[DATA UNDER STUDY — start]

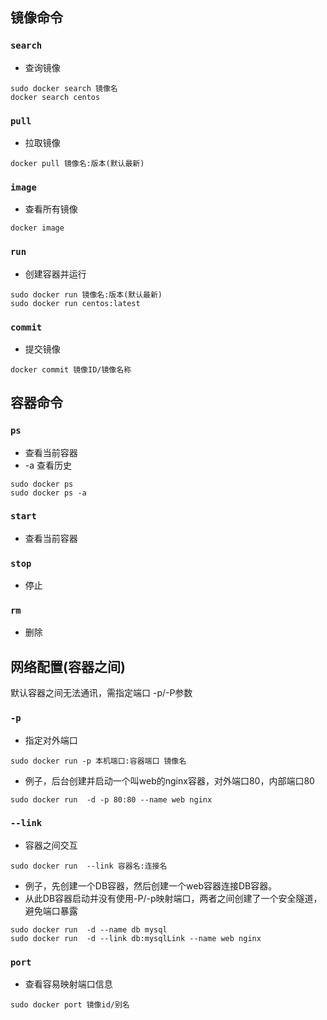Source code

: ## 镜像命令
###  `search` 
- 查询镜像
```docker
sudo docker search 镜像名
docker search centos
```

### `pull` 
- 拉取镜像
```docker
docker pull 镜像名:版本(默认最新)
```

### `image` 
- 查看所有镜像
```docker
docker image
```

### `run` 
- 创建容器并运行
```docker
sudo docker run 镜像名:版本(默认最新)
sudo docker run centos:latest
```

###   `commit` 
- 提交镜像
```docker
docker commit 镜像ID/镜像名称
```

## 容器命令
###  `ps` 
- 查看当前容器
- -a 查看历史
```docker
sudo docker ps
sudo docker ps -a
```

###  `start` 
- 查看当前容器

###  `stop` 
- 停止

###  `rm` 
- 删除

## 网络配置(容器之间)
默认容器之间无法通讯，需指定端口 -p/-P参数
###  `-p` 
- 指定对外端口
```docker
sudo docker run -p 本机端口:容器端口 镜像名
```
- 例子，后台创建并启动一个叫web的nginx容器，对外端口80，内部端口80
```docker
sudo docker run  -d -p 80:80 --name web nginx
```

###  `--link` 
- 容器之间交互
```docker
sudo docker run  --link 容器名:连接名
```
- 例子，先创建一个DB容器，然后创建一个web容器连接DB容器。
- 从此DB容器启动并没有使用-P/-p映射端口，两者之间创建了一个安全隧道，避免端口暴露
```docker
sudo docker run  -d --name db mysql
sudo docker run  -d --link db:mysqlLink --name web nginx
```

###  `port` 
- 查看容易映射端口信息
```docker
sudo docker port 镜像id/别名
```


























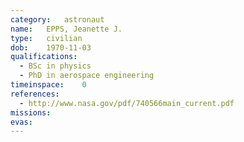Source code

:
 ```yaml
---
category:	astronaut
name:	EPPS, Jeanette J.
type:	civilian
dob:	1970-11-03
qualifications:
  - BSc in physics
  - PhD in aerospace engineering
timeinspace:	0
references:
  - http://www.nasa.gov/pdf/740566main_current.pdf
missions:
evas:
---
```

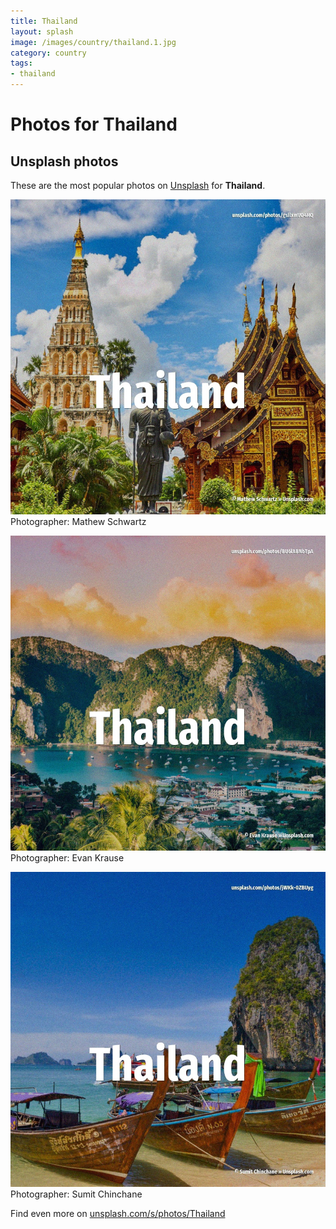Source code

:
 ```yaml
---
title: Thailand
layout: splash
image: /images/country/thailand.1.jpg
category: country
tags:
- thailand
---
```

# Photos for Thailand
 
## Unsplash photos
These are the most popular photos on [Unsplash](https://unsplash.com) for **Thailand**.
 
![Thailand](/images/country/thailand.1.jpg)
Photographer:  Mathew Schwartz
 
![Thailand](/images/country/thailand.2.jpg)
Photographer:  Evan Krause
 
![Thailand](/images/country/thailand.3.jpg)
Photographer:  Sumit Chinchane
 
Find even more on [unsplash.com/s/photos/Thailand](https://unsplash.com/s/photos/Thailand)
 

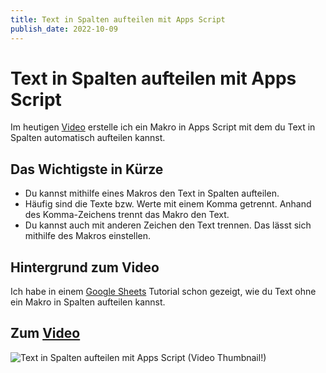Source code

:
 ```yaml
---
title: Text in Spalten aufteilen mit Apps Script
publish_date: 2022-10-09
---
```


# Text in Spalten aufteilen mit Apps Script

Im heutigen [Video](https://youtu.be/MC7w7CsyMTQ) erstelle ich ein Makro in Apps Script mit dem du Text in Spalten automatisch aufteilen kannst. 

## Das Wichtigste in Kürze

- Du kannst mithilfe eines Makros den Text in Spalten aufteilen.
- Häufig sind die Texte bzw. Werte mit einem Komma getrennt. Anhand des Komma-Zeichens trennt das Makro den Text.
- Du kannst auch mit anderen Zeichen den Text trennen. Das lässt sich mithilfe des Makros einstellen.

## Hintergrund zum Video

Ich habe in einem [Google Sheets](https://youtu.be/k7QrKlLpzpM) Tutorial schon gezeigt, wie du Text ohne ein Makro in Spalten aufteilen kannst. 

## Zum [Video](https://youtu.be/MC7w7CsyMTQ)

![Text in Spalten aufteilen mit Apps Script (Video Thumbnail!)](../thumbnails/Fertig389.jpg "Text in Spalten aufteilen mit Apps Script (Video Thumbnail!)")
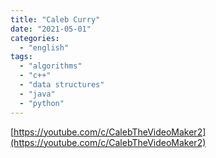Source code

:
```yaml
---
title: "Caleb Curry"
date: "2021-05-01"
categories:
  - "english"
tags:
  - "algorithms"
  - "c++"
  - "data structures"
  - "java"
  - "python"
---
```


[https://youtube.com/c/CalebTheVideoMaker2](https://youtube.com/c/CalebTheVideoMaker2)
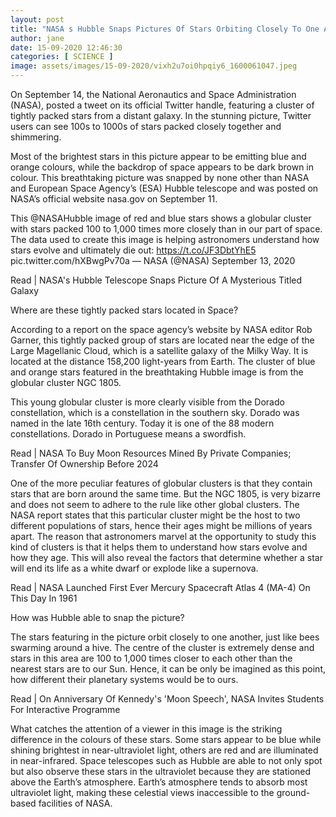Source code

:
 ```yaml
---
layout: post
title: "NASA s Hubble Snaps Pictures Of Stars Orbiting Closely To One Another Like Swarm Of Bees"
author: jane 
date: 15-09-2020 12:46:30 
categories: [ SCIENCE ] 
image: assets/images/15-09-2020/vixh2u7oi0hpqiy6_1600061047.jpeg
---
```

On September 14, the National Aeronautics and Space Administration (NASA), posted a tweet on its official Twitter handle, featuring a cluster of tightly packed stars from a distant galaxy. In the stunning picture, Twitter users can see 100s to 1000s of stars packed closely together and shimmering.

Most of the brightest stars in this picture appear to be emitting blue and orange colours, while the backdrop of space appears to be dark brown in colour. This breathtaking picture was snapped by none other than NASA and European Space Agency’s (ESA) Hubble telescope and was posted on NASA’s official website nasa.gov on September 11.

This @NASAHubble image of red and blue stars shows a globular cluster with stars packed 100 to 1,000 times more closely than in our part of space. The data used to create this image is helping astronomers understand how stars evolve and ultimately die out: https://t.co/JF3DbtYhE5 pic.twitter.com/hXBwgPv70a — NASA (@NASA) September 13, 2020

Read | NASA's Hubble Telescope Snaps Picture Of A Mysterious Titled Galaxy

Where are these tightly packed stars located in Space?

According to a report on the space agency’s website by NASA editor Rob Garner, this tightly packed group of stars are located near the edge of the Large Magellanic Cloud, which is a satellite galaxy of the Milky Way. It is located at the distance 158,200 light-years from Earth. The cluster of blue and orange stars featured in the breathtaking Hubble image is from the globular cluster NGC 1805.

This young globular cluster is more clearly visible from the Dorado constellation, which is a constellation in the southern sky. Dorado was named in the late 16th century. Today it is one of the 88 modern constellations. Dorado in Portuguese means a swordfish.

Read | NASA To Buy Moon Resources Mined By Private Companies; Transfer Of Ownership Before 2024

One of the more peculiar features of globular clusters is that they contain stars that are born around the same time. But the NGC 1805, is very bizarre and does not seem to adhere to the rule like other global clusters. The NASA report states that this particular cluster might be the host to two different populations of stars, hence their ages might be millions of years apart. The reason that astronomers marvel at the opportunity to study this kind of clusters is that it helps them to understand how stars evolve and how they age. This will also reveal the factors that determine whether a star will end its life as a white dwarf or explode like a supernova.

Read | NASA Launched First Ever Mercury Spacecraft Atlas 4 (MA-4) On This Day In 1961

How was Hubble able to snap the picture?

The stars featuring in the picture orbit closely to one another, just like bees swarming around a hive. The centre of the cluster is extremely dense and stars in this area are 100 to 1,000 times closer to each other than the nearest stars are to our Sun. Hence, it can be only be imagined as this point, how different their planetary systems would be to ours.

Read | On Anniversary Of Kennedy's 'Moon Speech', NASA Invites Students For Interactive Programme

What catches the attention of a viewer in this image is the striking difference in the colours of these stars. Some stars appear to be blue while shining brightest in near-ultraviolet light, others are red and are illuminated in near-infrared. Space telescopes such as Hubble are able to not only spot but also observe these stars in the ultraviolet because they are stationed above the Earth’s atmosphere. Earth’s atmosphere tends to absorb most ultraviolet light, making these celestial views inaccessible to the ground-based facilities of NASA.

[DATA UNDER STUDY — finish]

* WORK ITEM: Would it be possible to print the records above verbatim, pictures omitted?

* EXERCISE RESULT:
Source code

: ## 镜像命令
###  `search` 
- 查询镜像
```docker
sudo docker search 镜像名
docker search centos
```

### `pull` 
- 拉取镜像
```docker
docker pull 镜像名:版本(默认最新)
```

### `image` 
- 查看所有镜像
```docker
docker image
```

### `run` 
- 创建容器并运行
```docker
sudo docker run 镜像名:版本(默认最新)
sudo docker run centos:latest
```

###   `commit` 
- 提交镜像
```docker
docker commit 镜像ID/镜像名称
```

## 容器命令
###  `ps` 
- 查看当前容器
- -a 查看历史
```docker
sudo docker ps
sudo docker ps -a
```

###  `start` 
- 查看当前容器

###  `stop` 
- 停止

###  `rm` 
- 删除

## 网络配置(容器之间)
默认容器之间无法通讯，需指定端口 -p/-P参数
###  `-p` 
- 指定对外端口
```docker
sudo docker run -p 本机端口:容器端口 镜像名
```
- 例子，后台创建并启动一个叫web的nginx容器，对外端口80，内部端口80
```docker
sudo docker run  -d -p 80:80 --name web nginx
```

###  `--link` 
- 容器之间交互
```docker
sudo docker run  --link 容器名:连接名
```
- 例子，先创建一个DB容器，然后创建一个web容器连接DB容器。
- 从此DB容器启动并没有使用-P/-p映射端口，两者之间创建了一个安全隧道，避免端口暴露
```docker
sudo docker run  -d --name db mysql
sudo docker run  -d --link db:mysqlLink --name web nginx
```

###  `port` 
- 查看容易映射端口信息
```docker
sudo docker port 镜像id/别名
```


























Source code

:
 ```yaml
---
category:	astronaut
name:	EPPS, Jeanette J.
type:	civilian
dob:	1970-11-03
qualifications:
  - BSc in physics
  - PhD in aerospace engineering
timeinspace:	0
references:
  - http://www.nasa.gov/pdf/740566main_current.pdf
missions:
evas:
---
```

Source code

:
 ```yaml
---
title: Thailand
layout: splash
image: /images/country/thailand.1.jpg
category: country
tags:
- thailand
---
```

# Photos for Thailand
 
## Unsplash photos
These are the most popular photos on [Unsplash](https://unsplash.com) for **Thailand**.
 
![Thailand](/images/country/thailand.1.jpg)
Photographer:  Mathew Schwartz
 
![Thailand](/images/country/thailand.2.jpg)
Photographer:  Evan Krause
 
![Thailand](/images/country/thailand.3.jpg)
Photographer:  Sumit Chinchane
 
Find even more on [unsplash.com/s/photos/Thailand](https://unsplash.com/s/photos/Thailand)
 

Source code

:
 ```yaml
---
title: Text in Spalten aufteilen mit Apps Script
publish_date: 2022-10-09
---
```


# Text in Spalten aufteilen mit Apps Script

Im heutigen [Video](https://youtu.be/MC7w7CsyMTQ) erstelle ich ein Makro in Apps Script mit dem du Text in Spalten automatisch aufteilen kannst. 

## Das Wichtigste in Kürze

- Du kannst mithilfe eines Makros den Text in Spalten aufteilen.
- Häufig sind die Texte bzw. Werte mit einem Komma getrennt. Anhand des Komma-Zeichens trennt das Makro den Text.
- Du kannst auch mit anderen Zeichen den Text trennen. Das lässt sich mithilfe des Makros einstellen.

## Hintergrund zum Video

Ich habe in einem [Google Sheets](https://youtu.be/k7QrKlLpzpM) Tutorial schon gezeigt, wie du Text ohne ein Makro in Spalten aufteilen kannst. 

## Zum [Video](https://youtu.be/MC7w7CsyMTQ)

![Text in Spalten aufteilen mit Apps Script (Video Thumbnail!)](../thumbnails/Fertig389.jpg "Text in Spalten aufteilen mit Apps Script (Video Thumbnail!)")
Source code

:
```yaml
---
title: "Caleb Curry"
date: "2021-05-01"
categories:
  - "english"
tags:
  - "algorithms"
  - "c++"
  - "data structures"
  - "java"
  - "python"
---
```


[https://youtube.com/c/CalebTheVideoMaker2](https://youtube.com/c/CalebTheVideoMaker2)
Source code

:
 ```yaml
---
layout: post
title: "NASA s Hubble Snaps Pictures Of Stars Orbiting Closely To One Another Like Swarm Of Bees"
author: jane 
date: 15-09-2020 12:46:30 
categories: [ SCIENCE ] 
image: assets/images/15-09-2020/vixh2u7oi0hpqiy6_1600061047.jpeg
---
```

On September 14, the National Aeronautics and Space Administration (NASA), posted a tweet on its official Twitter handle, featuring a cluster of tightly packed stars from a distant galaxy. In the stunning picture, Twitter users can see 100s to 1000s of stars packed closely together and shimmering.

Most of the brightest stars in this picture appear to be emitting blue and orange colours, while the backdrop of space appears to be dark brown in colour. This breathtaking picture was snapped by none other than NASA and European Space Agency’s (ESA) Hubble telescope and was posted on NASA’s official website nasa.gov on September 11.

This @NASAHubble image of red and blue stars shows a globular cluster with stars packed 100 to 1,000 times more closely than in our part of space. The data used to create this image is helping astronomers understand how stars evolve and ultimately die out: https://t.co/JF3DbtYhE5 pic.twitter.com/hXBwgPv70a — NASA (@NASA) September 13, 2020

Read | NASA's Hubble Telescope Snaps Picture Of A Mysterious Titled Galaxy

Where are these tightly packed stars located in Space?

According to a report on the space agency’s website by NASA editor Rob Garner, this tightly packed group of stars are located near the edge of the Large Magellanic Cloud, which is a satellite galaxy of the Milky Way. It is located at the distance 158,200 light-years from Earth. The cluster of blue and orange stars featured in the breathtaking Hubble image is from the globular cluster NGC 1805.

This young globular cluster is more clearly visible from the Dorado constellation, which is a constellation in the southern sky. Dorado was named in the late 16th century. Today it is one of the 88 modern constellations. Dorado in Portuguese means a swordfish.

Read | NASA To Buy Moon Resources Mined By Private Companies; Transfer Of Ownership Before 2024

One of the more peculiar features of globular clusters is that they contain stars that are born around the same time. But the NGC 1805, is very bizarre and does not seem to adhere to the rule like other global clusters. The NASA report states that this particular cluster might be the host to two different populations of stars, hence their ages might be millions of years apart. The reason that astronomers marvel at the opportunity to study this kind of clusters is that it helps them to understand how stars evolve and how they age. This will also reveal the factors that determine whether a star will end its life as a white dwarf or explode like a supernova.

Read | NASA Launched First Ever Mercury Spacecraft Atlas 4 (MA-4) On This Day In 1961

How was Hubble able to snap the picture?

The stars featuring in the picture orbit closely to one another, just like bees swarming around a hive. The centre of the cluster is extremely dense and stars in this area are 100 to 1,000 times closer to each other than the nearest stars are to our Sun. Hence, it can be only be imagined as this point, how different their planetary systems would be to ours.

Read | On Anniversary Of Kennedy's 'Moon Speech', NASA Invites Students For Interactive Programme

What catches the attention of a viewer in this image is the striking difference in the colours of these stars. Some stars appear to be blue while shining brightest in near-ultraviolet light, others are red and are illuminated in near-infrared. Space telescopes such as Hubble are able to not only spot but also observe these stars in the ultraviolet because they are stationed above the Earth’s atmosphere. Earth’s atmosphere tends to absorb most ultraviolet light, making these celestial views inaccessible to the ground-based facilities of NASA.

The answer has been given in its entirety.